Research Topic
The Making of the ‘Dismal Science’: Political Economy and Anti-economism in Britain, 1798-1848
Supervisor: Brian Young
My DPhil project explores the much mystified field of inquiry of political economy in early nineteenth-century Britain, and a corresponding anti-economism that bonded together "moralists" and "conservative romantics" who shared the impression of the contemporary development in economic science as a gruesome revival of Mandevilleanism. I shall particularly focus on the political, theological, and intellectual contexts behind the disputes around Malthus both inside and outside political economy, as well as the implications of the gradual separation of political economy as a distinct academic discipline from moral philosophy. This serves partly as a continuation to my MPhil research on Adam Smith, where I explored Smith's suppressed expression of aesthetics in relation to his moral philosophy and political economy.
I am from Nanjing, China. I earned my BA in Economics and Applied Math (minoring in Political Science and Critical Theory) at Macalester College in Minnesota, USA, and completed an MPhil in Intellectual History at Oxford.

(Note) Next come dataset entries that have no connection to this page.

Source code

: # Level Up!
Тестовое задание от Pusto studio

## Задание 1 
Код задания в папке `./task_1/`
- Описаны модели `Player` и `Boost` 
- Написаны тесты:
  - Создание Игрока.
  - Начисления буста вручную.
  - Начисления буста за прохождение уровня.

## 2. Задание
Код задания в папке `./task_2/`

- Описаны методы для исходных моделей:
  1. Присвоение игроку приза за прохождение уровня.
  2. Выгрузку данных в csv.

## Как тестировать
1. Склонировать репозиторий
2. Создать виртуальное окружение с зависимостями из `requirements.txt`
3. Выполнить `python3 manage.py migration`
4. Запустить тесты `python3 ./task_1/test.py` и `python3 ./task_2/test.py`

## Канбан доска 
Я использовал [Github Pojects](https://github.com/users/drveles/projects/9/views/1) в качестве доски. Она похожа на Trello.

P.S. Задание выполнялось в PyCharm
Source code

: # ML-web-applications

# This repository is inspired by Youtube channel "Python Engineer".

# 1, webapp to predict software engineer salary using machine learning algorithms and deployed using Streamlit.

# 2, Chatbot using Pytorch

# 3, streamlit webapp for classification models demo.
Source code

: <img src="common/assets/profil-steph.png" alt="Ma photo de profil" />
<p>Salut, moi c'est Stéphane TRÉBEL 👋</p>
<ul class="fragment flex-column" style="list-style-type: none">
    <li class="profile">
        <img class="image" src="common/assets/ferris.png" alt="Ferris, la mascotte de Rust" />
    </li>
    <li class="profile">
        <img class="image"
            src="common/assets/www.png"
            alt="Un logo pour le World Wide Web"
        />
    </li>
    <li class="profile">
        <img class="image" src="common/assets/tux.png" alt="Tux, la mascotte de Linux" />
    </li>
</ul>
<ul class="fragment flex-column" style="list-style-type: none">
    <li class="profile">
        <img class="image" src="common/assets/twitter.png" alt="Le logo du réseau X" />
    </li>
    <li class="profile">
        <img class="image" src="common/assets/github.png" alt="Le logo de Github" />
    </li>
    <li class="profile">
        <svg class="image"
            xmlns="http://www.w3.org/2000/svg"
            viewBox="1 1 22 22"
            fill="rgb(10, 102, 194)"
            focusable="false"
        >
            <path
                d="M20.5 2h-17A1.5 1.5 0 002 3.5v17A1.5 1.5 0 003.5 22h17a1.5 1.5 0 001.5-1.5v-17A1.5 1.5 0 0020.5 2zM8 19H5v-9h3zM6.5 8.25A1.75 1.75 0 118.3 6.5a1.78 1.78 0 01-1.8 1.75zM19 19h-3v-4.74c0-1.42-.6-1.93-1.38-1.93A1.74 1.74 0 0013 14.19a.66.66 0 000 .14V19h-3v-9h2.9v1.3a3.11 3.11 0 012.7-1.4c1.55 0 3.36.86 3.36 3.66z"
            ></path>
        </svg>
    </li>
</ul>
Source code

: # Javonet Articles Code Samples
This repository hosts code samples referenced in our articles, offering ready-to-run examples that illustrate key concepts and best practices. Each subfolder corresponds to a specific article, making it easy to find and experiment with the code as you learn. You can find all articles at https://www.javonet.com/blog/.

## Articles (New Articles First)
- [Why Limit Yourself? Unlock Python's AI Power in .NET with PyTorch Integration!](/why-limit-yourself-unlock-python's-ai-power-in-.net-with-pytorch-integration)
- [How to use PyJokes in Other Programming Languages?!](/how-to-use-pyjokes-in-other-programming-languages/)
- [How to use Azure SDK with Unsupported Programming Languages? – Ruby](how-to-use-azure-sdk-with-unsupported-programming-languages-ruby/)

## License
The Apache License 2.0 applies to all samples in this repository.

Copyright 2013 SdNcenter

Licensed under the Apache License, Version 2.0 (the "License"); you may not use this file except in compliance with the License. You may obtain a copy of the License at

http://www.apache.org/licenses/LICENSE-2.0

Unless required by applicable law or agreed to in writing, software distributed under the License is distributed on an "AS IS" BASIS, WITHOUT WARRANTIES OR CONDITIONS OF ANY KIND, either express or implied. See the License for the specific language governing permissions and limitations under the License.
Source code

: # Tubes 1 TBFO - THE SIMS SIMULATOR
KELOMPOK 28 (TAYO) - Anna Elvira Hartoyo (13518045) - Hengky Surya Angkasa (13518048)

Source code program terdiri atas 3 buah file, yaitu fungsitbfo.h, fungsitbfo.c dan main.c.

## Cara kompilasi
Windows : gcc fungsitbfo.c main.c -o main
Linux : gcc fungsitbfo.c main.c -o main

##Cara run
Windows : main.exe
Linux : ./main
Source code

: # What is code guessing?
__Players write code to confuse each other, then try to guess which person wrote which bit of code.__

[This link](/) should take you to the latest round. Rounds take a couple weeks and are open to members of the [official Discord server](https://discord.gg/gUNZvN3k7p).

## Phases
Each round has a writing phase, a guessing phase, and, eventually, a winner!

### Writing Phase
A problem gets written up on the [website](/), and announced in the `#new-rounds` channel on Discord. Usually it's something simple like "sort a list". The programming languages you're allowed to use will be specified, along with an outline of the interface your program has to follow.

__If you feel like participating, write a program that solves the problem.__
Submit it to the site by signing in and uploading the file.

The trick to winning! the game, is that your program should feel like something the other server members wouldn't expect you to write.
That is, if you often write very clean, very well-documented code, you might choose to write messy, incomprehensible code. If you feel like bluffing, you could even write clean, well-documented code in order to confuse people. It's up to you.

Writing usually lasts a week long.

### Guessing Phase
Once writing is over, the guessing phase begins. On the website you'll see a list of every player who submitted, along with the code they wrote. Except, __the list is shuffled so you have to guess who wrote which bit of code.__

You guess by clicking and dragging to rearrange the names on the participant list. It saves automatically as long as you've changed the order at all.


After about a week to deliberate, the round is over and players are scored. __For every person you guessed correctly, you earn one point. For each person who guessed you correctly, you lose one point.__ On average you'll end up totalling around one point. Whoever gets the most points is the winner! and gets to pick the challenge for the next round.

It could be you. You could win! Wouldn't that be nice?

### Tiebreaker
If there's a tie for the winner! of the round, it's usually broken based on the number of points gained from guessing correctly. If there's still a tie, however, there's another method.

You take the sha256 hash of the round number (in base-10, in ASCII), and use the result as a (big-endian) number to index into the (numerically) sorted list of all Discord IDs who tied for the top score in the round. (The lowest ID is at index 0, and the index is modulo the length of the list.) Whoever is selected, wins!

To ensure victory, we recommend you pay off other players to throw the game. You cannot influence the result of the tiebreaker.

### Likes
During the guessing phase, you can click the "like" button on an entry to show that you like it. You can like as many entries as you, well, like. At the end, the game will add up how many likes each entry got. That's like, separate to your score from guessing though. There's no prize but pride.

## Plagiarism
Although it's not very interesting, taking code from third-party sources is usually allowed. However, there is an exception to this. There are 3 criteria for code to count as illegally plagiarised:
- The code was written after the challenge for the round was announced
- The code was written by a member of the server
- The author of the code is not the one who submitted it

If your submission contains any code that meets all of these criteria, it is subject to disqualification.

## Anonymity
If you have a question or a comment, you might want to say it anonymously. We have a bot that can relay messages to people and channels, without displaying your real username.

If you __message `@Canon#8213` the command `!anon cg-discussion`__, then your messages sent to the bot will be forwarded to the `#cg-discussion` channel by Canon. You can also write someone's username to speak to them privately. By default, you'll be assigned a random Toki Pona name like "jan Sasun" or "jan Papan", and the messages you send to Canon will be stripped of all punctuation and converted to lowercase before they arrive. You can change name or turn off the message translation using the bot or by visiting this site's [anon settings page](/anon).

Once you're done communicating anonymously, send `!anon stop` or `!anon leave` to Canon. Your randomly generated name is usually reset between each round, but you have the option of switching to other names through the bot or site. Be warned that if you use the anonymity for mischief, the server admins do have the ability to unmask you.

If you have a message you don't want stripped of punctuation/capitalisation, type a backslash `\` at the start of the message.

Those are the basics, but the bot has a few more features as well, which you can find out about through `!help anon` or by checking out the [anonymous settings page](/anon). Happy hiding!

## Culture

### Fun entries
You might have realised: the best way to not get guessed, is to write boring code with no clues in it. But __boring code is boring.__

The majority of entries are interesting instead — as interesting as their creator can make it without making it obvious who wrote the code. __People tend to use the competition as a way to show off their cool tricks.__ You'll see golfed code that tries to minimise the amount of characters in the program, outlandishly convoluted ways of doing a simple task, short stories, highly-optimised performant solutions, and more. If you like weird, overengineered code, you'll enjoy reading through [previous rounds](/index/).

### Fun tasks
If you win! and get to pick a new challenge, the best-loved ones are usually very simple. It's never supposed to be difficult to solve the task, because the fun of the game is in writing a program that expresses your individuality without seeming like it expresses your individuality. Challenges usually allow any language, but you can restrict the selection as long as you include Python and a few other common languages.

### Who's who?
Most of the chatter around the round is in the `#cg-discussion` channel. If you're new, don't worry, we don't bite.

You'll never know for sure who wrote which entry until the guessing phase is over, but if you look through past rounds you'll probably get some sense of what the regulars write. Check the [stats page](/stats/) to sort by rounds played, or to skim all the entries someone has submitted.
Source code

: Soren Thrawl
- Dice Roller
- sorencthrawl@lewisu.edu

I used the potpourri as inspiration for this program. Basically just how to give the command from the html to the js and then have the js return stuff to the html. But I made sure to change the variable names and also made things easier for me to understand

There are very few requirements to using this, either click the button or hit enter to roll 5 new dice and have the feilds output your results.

My postgraduate research is largely a result of my (very personal) reflection and contemplation of the modern discipline of economics; though the most direct intellectual inspiration for my master's thesis is the final chapter of John Guillory's Cultural Capital, where Guillory constructed a genealogy of the convergence and divergence of economic and aesthetic values, which pointed toward a "sociology of judgement." More broadly, I am interested in the history of social science, philosophy of music, and Marx. I do music amateurly.